## TASK STATEMENT
Using the records below, locate all lines containing "domain" and return them.
%%
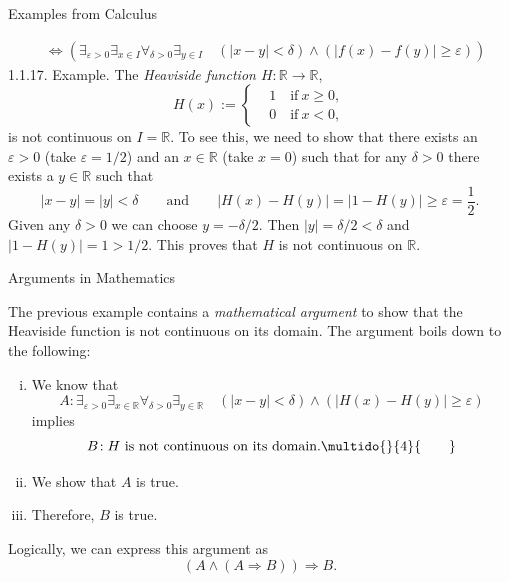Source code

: \documentclass[smaller,hyperref={CJKbookmarks=true}]{beamer}
\newcommand{\R}{\mathbb{R}}
\begin{document}
\begin{frame}{Examples from Calculus}
\begin{spacing}{1.05}
\begin{align*}
   &\Leftrightarrow\left(\mathop{\exists}_{\varepsilon>0}
   \mathop{\exists}_{x\in I}\mathop{\forall}_{\delta>0}\mathop{\exists}_{y\in I}\quad(\vert x-y\vert<\delta)\wedge(\vert f(x)-f(y)\vert\geqslant\varepsilon)\right)
\end{align*}
\newpage
\vspace*{12pt}
\alert{1.1.17. Example.} The \emph{Heaviside function $H\!:\R\to\R$},
\[H(x):=\left\{\begin{aligned}
                 &\!1\quad\text{if}~x\geqslant0,\\
                 &\!0\quad\text{if}~x<0,
               \end{aligned}\right.\]
is not continuous on $I=\R$. To see this, we need to show that there exists an $\varepsilon>0$ (take $\varepsilon=1/2$) and an $x\in\R$ (take $x=0$) such that for any $\delta>0$ there exists a $y\in\R$ such that
\[\vert x-y\vert=\vert y\vert<\delta\qquad\text{and}\qquad
\vert H(x)-H(y)\vert=\vert1-H(y)\vert\geqslant
\varepsilon=\frac{1}{2}.\]
Given any $\delta>0$ we can choose $y=-\delta/2$. Then $\vert y\vert=\delta/2<\delta$ and $\vert1-H(y)\vert=1>1/2$. This proves that $H$ is not continuous on $\R$.
\end{spacing}
\end{frame}
\begin{frame}[t]{Arguments in Mathematics}
\begin{spacing}{1.05}
\vspace*{-4pt}
The previous example contains a \emph{mathematical argument} to show that the
Heaviside function is not continuous on its domain. The argument boils
down to the following:
\begin{enumerate}[(i)]
  \item We know that
  \[A\!:\mathop{\exists}_{\varepsilon>0}
  \mathop{\exists}_{x\in\R}\mathop{\forall}_{\delta>0}
  \mathop{\exists}_{y\in\R}\quad(\vert x-y\vert<\delta)\wedge(\vert H(x)-H(y)\vert\geqslant\varepsilon)\]
  implies
  \[B\!:H~\text{is not continuous on its domain.}\multido{}{4}{\qquad}\]
  \item We show that $A$ is true.
  \item Therefore, $B$ is true.
\end{enumerate}
Logically, we can express this argument as
\[\left(A\wedge(A\Rightarrow B)\right)\Rightarrow B.\]
\end{spacing}
\end{frame}
\end{document}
%%
## OUTPUT BELOW
Heaviside function is not continuous on its domain. The argument boils
  \[B\!:H~\text{is not continuous on its domain.}\multido{}{4}{\qquad}\]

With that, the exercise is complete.